Avoiding Problems by Avoiding Decisions

Allan Sandfeld Jensen kde at carewolf.com
Thu May 13 21:34:24 BST 2004


On Thursday 13 May 2004 17:02, Waldo Bastian wrote:
> On Thu May 13 2004 16:50, George Staikos wrote:
> > http://www.iso.ch/iso/en/prods-services/iso3166ma/02iso-3166-code-lists/l
> >is t-en1.html
>
> TAIWAN, PROVINCE OF CHINA 	TW
> PALESTINIAN TERRITORY, OCCUPIED 	PS
>
> No, I don't think it's a good idea to change our current policy in order to
> promote a greek political agenda.
>
Exactly. The international standard are set by the strongest parties, or are 
just temporay comprises to make any political work possible.
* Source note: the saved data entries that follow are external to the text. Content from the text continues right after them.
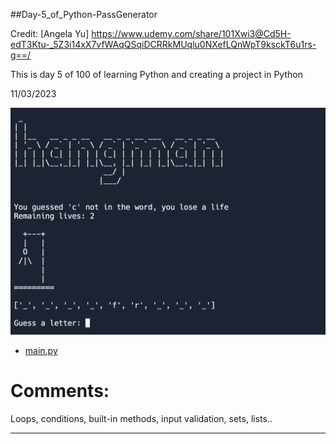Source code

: ##Day-5_of_Python-PassGenerator

Credit: [Angela Yu] https://www.udemy.com/share/101Xwi3@Cd5H-edT3Ktu-_5Z3i14xX7vfWAqQSqiDCRRkMUqlu0NXefLQnWpT9ksckT6u1rs-g==/

This is day 5 of 100 of learning Python and creating a project in Python

11/03/2023

![](https://github.com/AlanShami/python-day-7-hangman/blob/main/project_pic.png)

- [main.py](https://github.com/AlanShami/python-day-7-hangman/blob/main/main.py)


# Comments:                                                                                                                                                                                  
Loops, conditions, built-in methods, input validation, sets, lists..

 ----------------------------------------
Where as 
features and strings in KDE are set for usability issues, and not for 
political agendas. 

There are several problems with using the ISO list:
1. In some cases it directly offensive to the people that are supposed to find 
their countries (se Waldo's two examples above).
2. Only recognized countries are in. In KDE we might want support oppresed 
minority groups, or just distinct regions (Catalan or Tibet locale?).
3. The discription strings tend to get way too long, when no sensible comprise 
have been found.
4. They are sometimes in contrast with common use.

I admit however that such a pragmatic solution is not without costs, besides 
this rediculous discussion, there are consequences elsewhere. Recently the 
Debian maintainer Herbert Xu  left the Debian project, because during an 
equally heated discussion it was pointed out that some Debian packages, 
namely kcontrol, already called Taiwan: Taiwan. 
But like in the case with Niel Stevens, we can't really be responsible for the 
lack of tolerance in extremists developers.